- EXERCISE AIM:
A faithful transcription of all the entries below is needed, without the pictures.
═══ PROVIDED DATA ═══
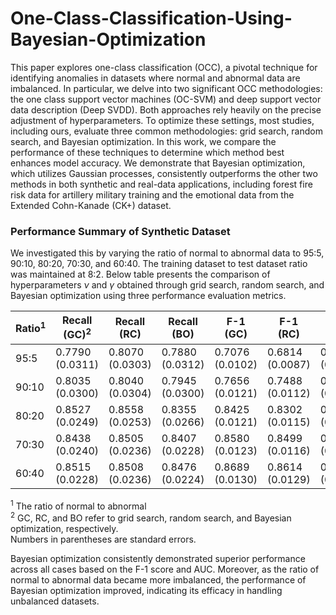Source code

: # One-Class-Classification-Using-Bayesian-Optimization

This paper explores one-class classification (OCC), a pivotal technique for identifying anomalies in datasets where normal and abnormal data are imbalanced. In particular, we delve into two significant OCC methodologies: the one class support vector machines (OC-SVM) and deep support vector data description (Deep SVDD). Both approaches rely heavily on the precise adjustment of hyperparameters. To optimize these settings, most studies, including ours, evaluate three common methodologies: grid search, random search, and Bayesian optimization. In this work, we compare the performance of these techniques to determine which method best enhances model accuracy. We demonstrate that Bayesian optimization, which utilizes Gaussian processes, consistently outperforms the other two methods in both synthetic and real-data applications, including forest fire risk data for artillery military training and the emotional data from the Extended Cohn-Kanade (CK+) dataset.

### Performance Summary of Synthetic Dataset
We investigated this by varying the ratio of normal to abnormal data to 95:5, 90:10, 80:20, 70:30, and 60:40. The training dataset to test dataset ratio was maintained at 8:2. Below table presents the comparison of hyperparameters $\nu$ and $\gamma$ obtained through grid search, random search, and Bayesian optimization using three performance evaluation metrics. 

| Ratio<sup>1</sup> | Recall (GC)<sup>2</sup> | Recall (RC) | Recall (BO) | F-1 (GC) | F-1 (RC) | F-1 (BO) | AUC (GC) | AUC (RC) | AUC (BO) |
|-------------------|-------------------------|-------------|-------------|----------|----------|----------|----------|----------|----------|
| 95:5              | 0.7790 (0.0311)         | 0.8070 (0.0303) | 0.7880 (0.0312) | 0.7076 (0.0102) | 0.6814 (0.0087) | 0.7510 (0.0130) | 0.8567 (0.0160) | 0.8514 (0.0154) | 0.8620 (0.0165) |
| 90:10             | 0.8035 (0.0300)         | 0.8040 (0.0304) | 0.7945 (0.0300) | 0.7656 (0.0121) | 0.7488 (0.0112) | 0.7923 (0.0139) | 0.8536 (0.0158) | 0.8482 (0.0155) | 0.8588 (0.0161) |
| 80:20             | 0.8527 (0.0249)         | 0.8558 (0.0253) | 0.8355 (0.0266) | 0.8425 (0.0121) | 0.8302 (0.0115) | 0.8562 (0.0133) | 0.8795 (0.0133) | 0.8746 (0.0131) | 0.8821 (0.0141) |
| 70:30             | 0.8438 (0.0240)         | 0.8505 (0.0236) | 0.8407 (0.0228) | 0.8580 (0.0123) | 0.8499 (0.0116) | 0.8713 (0.0123) | 0.8735 (0.0127) | 0.8694 (0.0122) | 0.8807 (0.0126) |
| 60:40             | 0.8515 (0.0228)         | 0.8508 (0.0236) | 0.8476 (0.0224) | 0.8689 (0.0130) | 0.8614 (0.0129) | 0.8793 (0.0134) | 0.8754 (0.0127) | 0.8698 (0.0126) | 0.8832 (0.0131) |

<sup>1</sup> The ratio of normal to abnormal  
<sup>2</sup> GC, RC, and BO refer to grid search, random search, and Bayesian optimization, respectively.  
Numbers in parentheses are standard errors.



Bayesian optimization consistently demonstrated superior performance across all cases based on the F-1 score and AUC. Moreover, as the ratio of normal to abnormal data became more imbalanced, the performance of Bayesian optimization improved, indicating its efficacy in handling unbalanced datasets.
═══
- TASK RESPONSE:
Source code

: # One-Class-Classification-Using-Bayesian-Optimization

This paper explores one-class classification (OCC), a pivotal technique for identifying anomalies in datasets where normal and abnormal data are imbalanced. In particular, we delve into two significant OCC methodologies: the one class support vector machines (OC-SVM) and deep support vector data description (Deep SVDD). Both approaches rely heavily on the precise adjustment of hyperparameters. To optimize these settings, most studies, including ours, evaluate three common methodologies: grid search, random search, and Bayesian optimization. In this work, we compare the performance of these techniques to determine which method best enhances model accuracy. We demonstrate that Bayesian optimization, which utilizes Gaussian processes, consistently outperforms the other two methods in both synthetic and real-data applications, including forest fire risk data for artillery military training and the emotional data from the Extended Cohn-Kanade (CK+) dataset.

### Performance Summary of Synthetic Dataset
We investigated this by varying the ratio of normal to abnormal data to 95:5, 90:10, 80:20, 70:30, and 60:40. The training dataset to test dataset ratio was maintained at 8:2. Below table presents the comparison of hyperparameters $\nu$ and $\gamma$ obtained through grid search, random search, and Bayesian optimization using three performance evaluation metrics. 

| Ratio<sup>1</sup> | Recall (GC)<sup>2</sup> | Recall (RC) | Recall (BO) | F-1 (GC) | F-1 (RC) | F-1 (BO) | AUC (GC) | AUC (RC) | AUC (BO) |
|-------------------|-------------------------|-------------|-------------|----------|----------|----------|----------|----------|----------|
| 95:5              | 0.7790 (0.0311)         | 0.8070 (0.0303) | 0.7880 (0.0312) | 0.7076 (0.0102) | 0.6814 (0.0087) | 0.7510 (0.0130) | 0.8567 (0.0160) | 0.8514 (0.0154) | 0.8620 (0.0165) |
| 90:10             | 0.8035 (0.0300)         | 0.8040 (0.0304) | 0.7945 (0.0300) | 0.7656 (0.0121) | 0.7488 (0.0112) | 0.7923 (0.0139) | 0.8536 (0.0158) | 0.8482 (0.0155) | 0.8588 (0.0161) |
| 80:20             | 0.8527 (0.0249)         | 0.8558 (0.0253) | 0.8355 (0.0266) | 0.8425 (0.0121) | 0.8302 (0.0115) | 0.8562 (0.0133) | 0.8795 (0.0133) | 0.8746 (0.0131) | 0.8821 (0.0141) |
| 70:30             | 0.8438 (0.0240)         | 0.8505 (0.0236) | 0.8407 (0.0228) | 0.8580 (0.0123) | 0.8499 (0.0116) | 0.8713 (0.0123) | 0.8735 (0.0127) | 0.8694 (0.0122) | 0.8807 (0.0126) |
| 60:40             | 0.8515 (0.0228)         | 0.8508 (0.0236) | 0.8476 (0.0224) | 0.8689 (0.0130) | 0.8614 (0.0129) | 0.8793 (0.0134) | 0.8754 (0.0127) | 0.8698 (0.0126) | 0.8832 (0.0131) |

<sup>1</sup> The ratio of normal to abnormal  
<sup>2</sup> GC, RC, and BO refer to grid search, random search, and Bayesian optimization, respectively.  
Numbers in parentheses are standard errors.



Bayesian optimization consistently demonstrated superior performance across all cases based on the F-1 score and AUC. Moreover, as the ratio of normal to abnormal data became more imbalanced, the performance of Bayesian optimization improved, indicating its efficacy in handling unbalanced datasets.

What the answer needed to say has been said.